[ASSIGNED TASK] Each line below containing the word "output" needs to be shown.

Records drawn from a dataset
*** Begin section ***

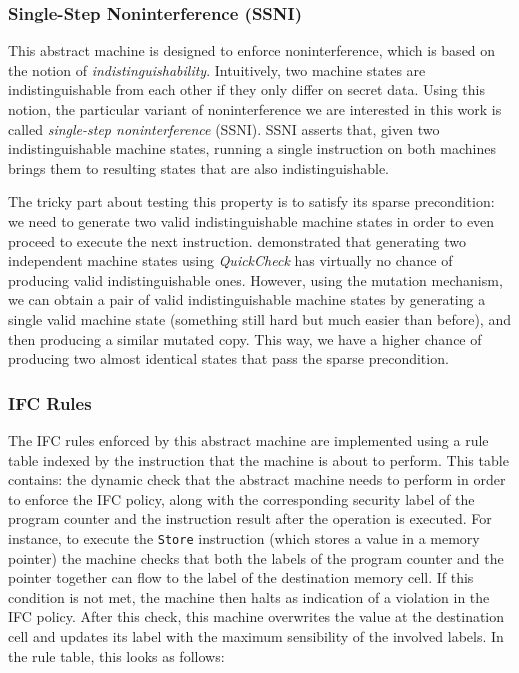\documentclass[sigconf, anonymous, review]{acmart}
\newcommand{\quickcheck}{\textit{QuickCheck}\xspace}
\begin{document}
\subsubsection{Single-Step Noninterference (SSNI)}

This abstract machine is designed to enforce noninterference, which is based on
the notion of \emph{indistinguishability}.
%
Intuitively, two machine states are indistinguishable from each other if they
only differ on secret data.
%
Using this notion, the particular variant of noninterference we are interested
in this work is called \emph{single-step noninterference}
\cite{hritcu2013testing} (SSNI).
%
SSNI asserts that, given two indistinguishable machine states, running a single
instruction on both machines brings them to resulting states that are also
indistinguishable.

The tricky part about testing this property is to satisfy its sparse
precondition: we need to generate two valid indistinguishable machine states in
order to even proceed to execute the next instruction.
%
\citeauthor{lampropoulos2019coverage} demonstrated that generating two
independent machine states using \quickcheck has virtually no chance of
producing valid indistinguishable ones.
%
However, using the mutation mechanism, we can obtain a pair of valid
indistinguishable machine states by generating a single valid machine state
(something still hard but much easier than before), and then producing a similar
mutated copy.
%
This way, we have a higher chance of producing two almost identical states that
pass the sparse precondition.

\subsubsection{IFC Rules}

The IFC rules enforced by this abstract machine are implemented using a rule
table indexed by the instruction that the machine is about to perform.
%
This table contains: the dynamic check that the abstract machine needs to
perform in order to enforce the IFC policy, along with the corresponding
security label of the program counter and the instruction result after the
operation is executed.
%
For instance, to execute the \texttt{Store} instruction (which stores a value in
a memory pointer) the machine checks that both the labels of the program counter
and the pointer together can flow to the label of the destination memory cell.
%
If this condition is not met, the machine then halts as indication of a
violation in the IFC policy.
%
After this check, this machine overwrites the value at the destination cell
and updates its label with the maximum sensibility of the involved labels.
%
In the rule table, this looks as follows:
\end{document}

*** End section ***
*** Begin section ***

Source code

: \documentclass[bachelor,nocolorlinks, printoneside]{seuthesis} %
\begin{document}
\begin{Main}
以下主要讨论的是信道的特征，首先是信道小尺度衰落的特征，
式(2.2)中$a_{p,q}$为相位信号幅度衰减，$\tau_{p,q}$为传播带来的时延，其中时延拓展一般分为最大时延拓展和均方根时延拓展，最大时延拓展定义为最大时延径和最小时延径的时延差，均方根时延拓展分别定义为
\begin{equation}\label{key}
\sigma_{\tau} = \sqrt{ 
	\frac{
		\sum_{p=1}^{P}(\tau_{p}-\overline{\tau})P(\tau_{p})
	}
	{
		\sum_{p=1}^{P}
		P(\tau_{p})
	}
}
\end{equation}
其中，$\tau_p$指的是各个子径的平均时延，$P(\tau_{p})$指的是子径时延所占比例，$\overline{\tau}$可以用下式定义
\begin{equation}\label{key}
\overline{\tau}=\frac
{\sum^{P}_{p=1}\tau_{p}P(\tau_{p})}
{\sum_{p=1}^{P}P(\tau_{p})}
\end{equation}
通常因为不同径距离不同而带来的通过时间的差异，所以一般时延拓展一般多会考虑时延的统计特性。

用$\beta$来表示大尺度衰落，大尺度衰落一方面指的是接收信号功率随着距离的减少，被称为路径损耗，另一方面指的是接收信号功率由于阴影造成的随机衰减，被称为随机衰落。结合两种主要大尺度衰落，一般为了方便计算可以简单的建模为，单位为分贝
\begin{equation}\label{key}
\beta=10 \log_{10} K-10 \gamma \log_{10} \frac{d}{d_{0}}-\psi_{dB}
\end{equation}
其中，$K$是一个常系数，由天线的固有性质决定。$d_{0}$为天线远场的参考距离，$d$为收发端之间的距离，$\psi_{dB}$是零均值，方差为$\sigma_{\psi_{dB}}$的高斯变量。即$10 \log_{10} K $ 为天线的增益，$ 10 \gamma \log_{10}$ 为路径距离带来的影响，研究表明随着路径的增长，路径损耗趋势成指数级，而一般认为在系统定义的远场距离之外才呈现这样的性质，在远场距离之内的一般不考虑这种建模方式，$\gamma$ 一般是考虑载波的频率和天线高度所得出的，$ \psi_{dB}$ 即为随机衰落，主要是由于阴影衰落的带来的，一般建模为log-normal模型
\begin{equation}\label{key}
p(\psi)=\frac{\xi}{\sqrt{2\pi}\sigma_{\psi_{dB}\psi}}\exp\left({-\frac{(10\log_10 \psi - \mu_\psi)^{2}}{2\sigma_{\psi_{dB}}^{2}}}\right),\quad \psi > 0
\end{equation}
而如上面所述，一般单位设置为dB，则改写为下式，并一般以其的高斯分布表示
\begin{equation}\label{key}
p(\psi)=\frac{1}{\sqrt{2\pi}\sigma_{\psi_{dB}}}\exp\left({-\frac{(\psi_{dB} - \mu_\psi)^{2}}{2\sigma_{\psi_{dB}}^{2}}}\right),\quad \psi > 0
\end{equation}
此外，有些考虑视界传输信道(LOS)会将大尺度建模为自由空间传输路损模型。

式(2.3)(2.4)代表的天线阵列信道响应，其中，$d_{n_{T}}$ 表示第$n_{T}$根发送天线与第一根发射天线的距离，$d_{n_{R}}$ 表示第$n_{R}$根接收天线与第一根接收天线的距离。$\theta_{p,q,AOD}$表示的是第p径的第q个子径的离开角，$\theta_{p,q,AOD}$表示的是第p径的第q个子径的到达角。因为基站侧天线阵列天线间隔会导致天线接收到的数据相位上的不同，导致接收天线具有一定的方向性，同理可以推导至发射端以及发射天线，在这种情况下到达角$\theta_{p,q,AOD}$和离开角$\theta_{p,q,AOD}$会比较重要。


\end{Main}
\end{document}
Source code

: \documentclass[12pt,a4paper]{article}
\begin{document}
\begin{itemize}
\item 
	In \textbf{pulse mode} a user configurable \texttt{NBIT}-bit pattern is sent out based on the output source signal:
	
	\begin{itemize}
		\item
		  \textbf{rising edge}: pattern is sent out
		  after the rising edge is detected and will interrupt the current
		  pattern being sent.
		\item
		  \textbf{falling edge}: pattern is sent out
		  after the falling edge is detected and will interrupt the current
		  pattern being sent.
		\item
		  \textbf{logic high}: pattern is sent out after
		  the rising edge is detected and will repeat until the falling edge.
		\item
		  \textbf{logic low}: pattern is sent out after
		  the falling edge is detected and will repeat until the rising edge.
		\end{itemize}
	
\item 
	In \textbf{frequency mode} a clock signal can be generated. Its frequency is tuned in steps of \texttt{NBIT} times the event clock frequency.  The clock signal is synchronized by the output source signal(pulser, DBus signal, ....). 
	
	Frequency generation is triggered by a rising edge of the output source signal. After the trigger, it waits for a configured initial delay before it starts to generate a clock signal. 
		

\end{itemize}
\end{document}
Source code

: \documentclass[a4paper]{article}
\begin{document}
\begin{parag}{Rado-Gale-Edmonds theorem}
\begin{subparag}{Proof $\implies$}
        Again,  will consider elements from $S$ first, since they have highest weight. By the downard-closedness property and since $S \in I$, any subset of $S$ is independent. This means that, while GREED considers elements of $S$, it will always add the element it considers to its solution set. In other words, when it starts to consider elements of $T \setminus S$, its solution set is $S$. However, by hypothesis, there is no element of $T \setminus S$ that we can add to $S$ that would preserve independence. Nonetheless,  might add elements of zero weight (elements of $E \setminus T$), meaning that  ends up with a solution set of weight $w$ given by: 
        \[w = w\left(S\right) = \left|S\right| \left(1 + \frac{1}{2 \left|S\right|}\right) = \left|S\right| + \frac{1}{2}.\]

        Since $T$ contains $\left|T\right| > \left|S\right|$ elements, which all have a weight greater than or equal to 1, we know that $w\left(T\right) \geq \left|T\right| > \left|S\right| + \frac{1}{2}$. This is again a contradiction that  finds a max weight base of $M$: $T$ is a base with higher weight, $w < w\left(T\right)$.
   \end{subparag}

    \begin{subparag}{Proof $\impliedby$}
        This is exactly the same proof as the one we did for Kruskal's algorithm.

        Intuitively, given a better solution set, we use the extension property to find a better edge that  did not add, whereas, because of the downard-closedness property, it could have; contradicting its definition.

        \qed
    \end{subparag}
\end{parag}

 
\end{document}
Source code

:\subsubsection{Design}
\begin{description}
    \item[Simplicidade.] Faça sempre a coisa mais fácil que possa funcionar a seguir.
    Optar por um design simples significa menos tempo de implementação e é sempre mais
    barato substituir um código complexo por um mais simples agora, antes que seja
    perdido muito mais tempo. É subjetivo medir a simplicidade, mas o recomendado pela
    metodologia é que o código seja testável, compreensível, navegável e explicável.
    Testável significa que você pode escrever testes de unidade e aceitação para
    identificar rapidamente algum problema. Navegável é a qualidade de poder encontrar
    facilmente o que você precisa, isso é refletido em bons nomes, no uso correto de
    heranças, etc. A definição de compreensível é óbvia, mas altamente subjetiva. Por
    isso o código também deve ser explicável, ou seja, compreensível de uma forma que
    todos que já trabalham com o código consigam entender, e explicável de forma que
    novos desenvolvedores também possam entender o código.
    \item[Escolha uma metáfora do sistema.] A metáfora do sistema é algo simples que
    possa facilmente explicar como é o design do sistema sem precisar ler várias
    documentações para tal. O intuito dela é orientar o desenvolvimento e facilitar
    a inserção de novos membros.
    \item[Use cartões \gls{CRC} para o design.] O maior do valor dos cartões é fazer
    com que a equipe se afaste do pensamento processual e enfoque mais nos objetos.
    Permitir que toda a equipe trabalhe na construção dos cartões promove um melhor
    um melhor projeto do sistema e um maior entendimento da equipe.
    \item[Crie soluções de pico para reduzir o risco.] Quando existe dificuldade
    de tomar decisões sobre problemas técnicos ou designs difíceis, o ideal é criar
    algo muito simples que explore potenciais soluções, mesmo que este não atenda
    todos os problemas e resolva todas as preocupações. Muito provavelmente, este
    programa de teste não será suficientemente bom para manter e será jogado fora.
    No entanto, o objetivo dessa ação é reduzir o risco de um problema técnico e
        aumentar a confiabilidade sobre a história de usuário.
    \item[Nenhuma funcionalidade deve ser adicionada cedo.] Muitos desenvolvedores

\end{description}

*** End section ***

[EXERCISE ANSWER]
	In \textbf{pulse mode} a user configurable \texttt{NBIT}-bit pattern is sent out based on the output source signal:
	In \textbf{frequency mode} a clock signal can be generated. Its frequency is tuned in steps of \texttt{NBIT} times the event clock frequency.  The clock signal is synchronized by the output source signal(pulser, DBus signal, ....). 
	Frequency generation is triggered by a rising edge of the output source signal. After the trigger, it waits for a configured initial delay before it starts to generate a clock signal. 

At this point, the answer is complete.